Other noise musicians want to pin you against the wall. Atrax Morgue sounds content to sit across the room and wait for you to understand that nothing is coming to help. Some recordings are so sparse and repetitive that you begin questioning whether you are listening to music or accidentally brainwashing yourself. A synthesizer throbs. A sample repeats. A voice appears from somewhere behind the machinery. Ten minutes later, your personality has been replaced by an empty hospital corridor.
Paradoxically, Atrax Morgue may be the most conventionally listenable artist included here. There are rhythms, recognizable atmospheres and long stretches where nothing actively attacks you. The obstacle is the obliterating depression coursing through everything. Even the more animated recordings feel emotionally deceased.
Michel Chion - Requiem
Michel Chion walked so every other musician on this list could run screaming into an abandoned factory.
Released in 1973, Requiem predates the industrial, power-electronics and harsh-noise traditions discussed above. It is also considerably nerdier than any of them. This is not the product of psychiatric mythology, depressive black metal folklore or one person’s private fixation with death. It is the work of a highly educated French composer sitting inside the studios of the Groupe de recherches musicales and discovering increasingly elaborate ways to make recorded sound behave incorrectly.
Listening to Chion’s musique concrète is like scanning a shortwave radio operated by someone who changes frequencies every time a recognizable pattern begins to form. You hear disembodied voices, religious chants, mechanical noises, electronic frequencies, stretches of near-silence and sudden fragments that seem to belong to entirely different recordings. It feels like eavesdropping on every station simultaneously while an unseen technician systematically removes anything resembling a song.

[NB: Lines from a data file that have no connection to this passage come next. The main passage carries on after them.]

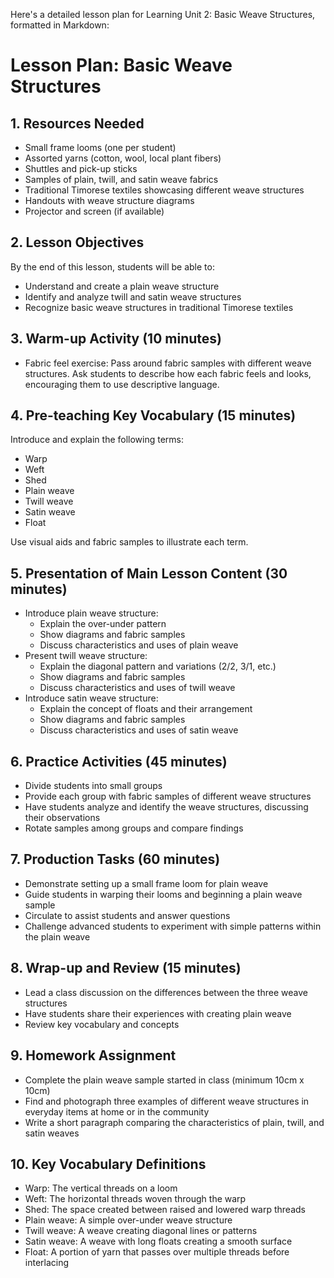 Here's a detailed lesson plan for Learning Unit 2: Basic Weave Structures, formatted in Markdown:

# Lesson Plan: Basic Weave Structures

## 1. Resources Needed
- Small frame looms (one per student)
- Assorted yarns (cotton, wool, local plant fibers)
- Shuttles and pick-up sticks
- Samples of plain, twill, and satin weave fabrics
- Traditional Timorese textiles showcasing different weave structures
- Handouts with weave structure diagrams
- Projector and screen (if available)

## 2. Lesson Objectives
By the end of this lesson, students will be able to:
- Understand and create a plain weave structure
- Identify and analyze twill and satin weave structures
- Recognize basic weave structures in traditional Timorese textiles

## 3. Warm-up Activity (10 minutes)
- Fabric feel exercise: Pass around fabric samples with different weave structures. Ask students to describe how each fabric feels and looks, encouraging them to use descriptive language.

## 4. Pre-teaching Key Vocabulary (15 minutes)
Introduce and explain the following terms:
- Warp
- Weft
- Shed
- Plain weave
- Twill weave
- Satin weave
- Float

Use visual aids and fabric samples to illustrate each term.

## 5. Presentation of Main Lesson Content (30 minutes)
- Introduce plain weave structure:
  * Explain the over-under pattern
  * Show diagrams and fabric samples
  * Discuss characteristics and uses of plain weave
- Present twill weave structure:
  * Explain the diagonal pattern and variations (2/2, 3/1, etc.)
  * Show diagrams and fabric samples
  * Discuss characteristics and uses of twill weave
- Introduce satin weave structure:
  * Explain the concept of floats and their arrangement
  * Show diagrams and fabric samples
  * Discuss characteristics and uses of satin weave

## 6. Practice Activities (45 minutes)
- Divide students into small groups
- Provide each group with fabric samples of different weave structures
- Have students analyze and identify the weave structures, discussing their observations
- Rotate samples among groups and compare findings

## 7. Production Tasks (60 minutes)
- Demonstrate setting up a small frame loom for plain weave
- Guide students in warping their looms and beginning a plain weave sample
- Circulate to assist students and answer questions
- Challenge advanced students to experiment with simple patterns within the plain weave

## 8. Wrap-up and Review (15 minutes)
- Lead a class discussion on the differences between the three weave structures
- Have students share their experiences with creating plain weave
- Review key vocabulary and concepts

## 9. Homework Assignment
- Complete the plain weave sample started in class (minimum 10cm x 10cm)
- Find and photograph three examples of different weave structures in everyday items at home or in the community
- Write a short paragraph comparing the characteristics of plain, twill, and satin weaves

## 10. Key Vocabulary Definitions
- Warp: The vertical threads on a loom
- Weft: The horizontal threads woven through the warp
- Shed: The space created between raised and lowered warp threads
- Plain weave: A simple over-under weave structure
- Twill weave: A weave creating diagonal lines or patterns
- Satin weave: A weave with long floats creating a smooth surface
- Float: A portion of yarn that passes over multiple threads before interlacing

Requiem is structured around the Catholic Mass for the Dead, with different voices reciting liturgical texts across ten movements. There are passages from the Epistle and Gospel, along with the Lord’s Prayer, usually spoken in Latin or Greek and occasionally in French. This does not make the piece easier to follow, but it gives the chaos a spiritual architecture. It sounds like a funeral service being reconstructed by someone who has heard Christianity described but never personally witnessed it.
This is easily the most fractured recording on the list, although it may be the least aggressive. Some passages are barely audible. Others approach complete silence. Chion understands that unpredictability does not require constant punishment. Sometimes the most destabilizing sound is the one that disappears just as you begin understanding what it is.
You need at least a passing interest in musique concrète to enjoy Requiem. There are no riffs, beats or conventional emotional cues to reward your patience. It feels like a laboratory experiment because that is essentially what it was: an attempt to construct a major musical work from tape manipulation, found sounds, recorded voices and everything traditional composition had taught musicians to exclude.
That is what makes these early musique concrète composers so fascinating. They were not attempting to make ugly music. They were trying to determine whether ugliness, silence, interruption, malfunction and confusion could become compositional materials. They entered the studio with access to new technology and treated every previous limitation as a dare.
For better or worse, they made it work.